##### Material shown

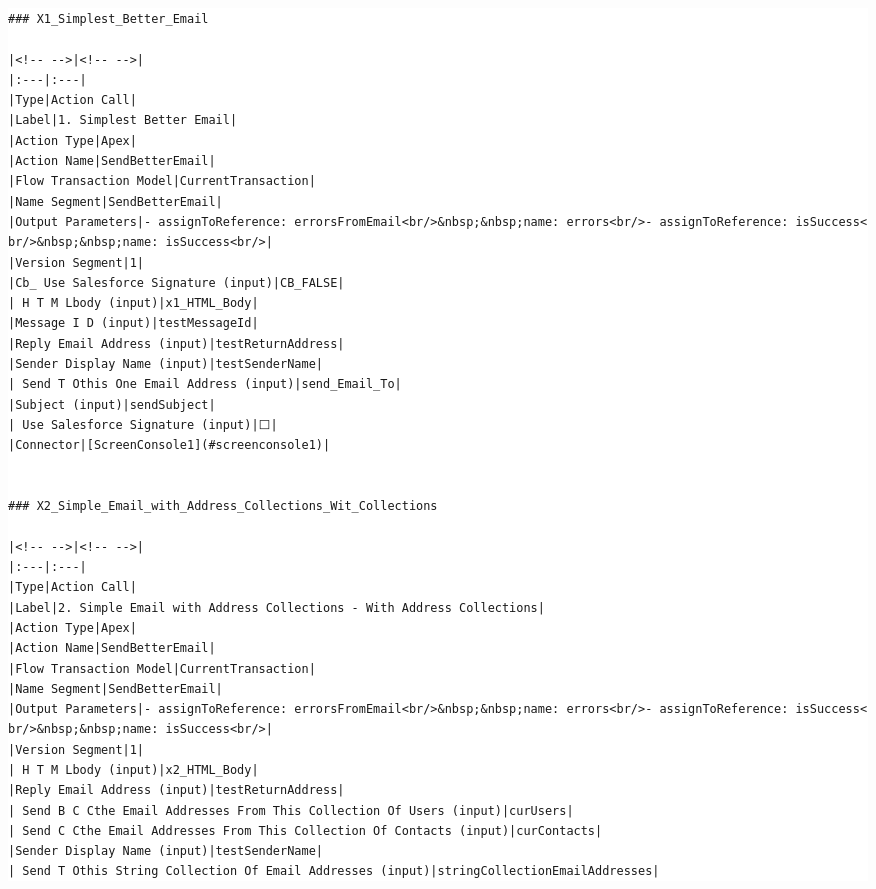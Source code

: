     
    ### X1_Simplest_Better_Email
    
    |<!-- -->|<!-- -->|
    |:---|:---|
    |Type|Action Call|
    |Label|1. Simplest Better Email|
    |Action Type|Apex|
    |Action Name|SendBetterEmail|
    |Flow Transaction Model|CurrentTransaction|
    |Name Segment|SendBetterEmail|
    |Output Parameters|- assignToReference: errorsFromEmail<br/>&nbsp;&nbsp;name: errors<br/>- assignToReference: isSuccess<br/>&nbsp;&nbsp;name: isSuccess<br/>|
    |Version Segment|1|
    |Cb_ Use Salesforce Signature (input)|CB_FALSE|
    | H T M Lbody (input)|x1_HTML_Body|
    |Message I D (input)|testMessageId|
    |Reply Email Address (input)|testReturnAddress|
    |Sender Display Name (input)|testSenderName|
    | Send T Othis One Email Address (input)|send_Email_To|
    |Subject (input)|sendSubject|
    | Use Salesforce Signature (input)|⬜|
    |Connector|[ScreenConsole1](#screenconsole1)|
    
    
    ### X2_Simple_Email_with_Address_Collections_Wit_Collections
    
    |<!-- -->|<!-- -->|
    |:---|:---|
    |Type|Action Call|
    |Label|2. Simple Email with Address Collections - With Address Collections|
    |Action Type|Apex|
    |Action Name|SendBetterEmail|
    |Flow Transaction Model|CurrentTransaction|
    |Name Segment|SendBetterEmail|
    |Output Parameters|- assignToReference: errorsFromEmail<br/>&nbsp;&nbsp;name: errors<br/>- assignToReference: isSuccess<br/>&nbsp;&nbsp;name: isSuccess<br/>|
    |Version Segment|1|
    | H T M Lbody (input)|x2_HTML_Body|
    |Reply Email Address (input)|testReturnAddress|
    | Send B C Cthe Email Addresses From This Collection Of Users (input)|curUsers|
    | Send C Cthe Email Addresses From This Collection Of Contacts (input)|curContacts|
    |Sender Display Name (input)|testSenderName|
    | Send T Othis String Collection Of Email Addresses (input)|stringCollectionEmailAddresses|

##########

Find the word "Signature" in the data and show each line that holds it.

▶ **Result of this task**:
    |Cb_ Use Salesforce Signature (input)|CB_FALSE|
    | Use Salesforce Signature (input)|⬜|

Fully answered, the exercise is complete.